Problem requirements:
Transcribe all of the data verbatim, please, and leave out its pictures.

Data:
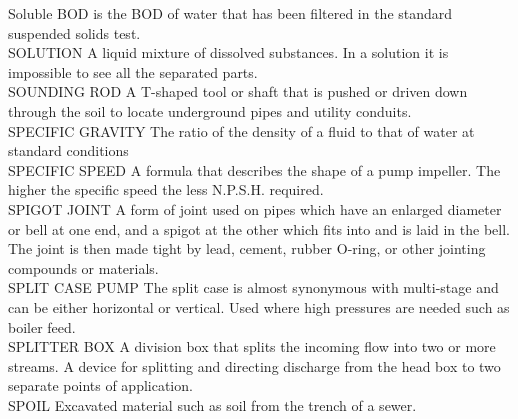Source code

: Soluble BOD is the BOD of water that has been filtered in the standard suspended solids test.
\vspace{0.3cm}\\
SOLUTION
A liquid mixture of dissolved substances. In a solution it is impossible to see all the separated parts.
\vspace{0.3cm}\\
SOUNDING ROD
A T-shaped tool or shaft that is pushed or driven down through the soil to locate underground pipes and utility conduits. 
\vspace{0.3cm}\\
SPECIFIC GRAVITY
The ratio of the density of a fluid to that of water at standard conditions
\vspace{0.3cm}\\
SPECIFIC SPEED
A formula that describes the shape of a pump impeller. The higher the specific speed the less N.P.S.H. required.
\vspace{0.3cm}\\
SPIGOT JOINT
A form of joint used on pipes which have an enlarged diameter or bell at one end, and a spigot at the other which fits into and is laid in the bell. The joint is then made tight by lead, cement, rubber O-ring, or other jointing compounds or materials. 
\vspace{0.3cm}\\
SPLIT CASE PUMP
The split case is almost synonymous with multi-stage and can be either horizontal or vertical. Used where high pressures are needed such as boiler feed.
\vspace{0.3cm}\\
SPLITTER BOX
A division box that splits the incoming flow into two or more streams. A device for splitting and directing discharge from the head box to two separate points of application.
\vspace{0.3cm}\\
SPOIL
Excavated material such as soil from the trench of a sewer. 
\vspace{0.3cm}\\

Solution to this task:
Source code

: Soluble BOD is the BOD of water that has been filtered in the standard suspended solids test.
\vspace{0.3cm}\\
SOLUTION
A liquid mixture of dissolved substances. In a solution it is impossible to see all the separated parts.
\vspace{0.3cm}\\
SOUNDING ROD
A T-shaped tool or shaft that is pushed or driven down through the soil to locate underground pipes and utility conduits. 
\vspace{0.3cm}\\
SPECIFIC GRAVITY
The ratio of the density of a fluid to that of water at standard conditions
\vspace{0.3cm}\\
SPECIFIC SPEED
A formula that describes the shape of a pump impeller. The higher the specific speed the less N.P.S.H. required.
\vspace{0.3cm}\\
SPIGOT JOINT
A form of joint used on pipes which have an enlarged diameter or bell at one end, and a spigot at the other which fits into and is laid in the bell. The joint is then made tight by lead, cement, rubber O-ring, or other jointing compounds or materials. 
\vspace{0.3cm}\\
SPLIT CASE PUMP
The split case is almost synonymous with multi-stage and can be either horizontal or vertical. Used where high pressures are needed such as boiler feed.
\vspace{0.3cm}\\
SPLITTER BOX
A division box that splits the incoming flow into two or more streams. A device for splitting and directing discharge from the head box to two separate points of application.
\vspace{0.3cm}\\
SPOIL
Excavated material such as soil from the trench of a sewer. 
\vspace{0.3cm}\\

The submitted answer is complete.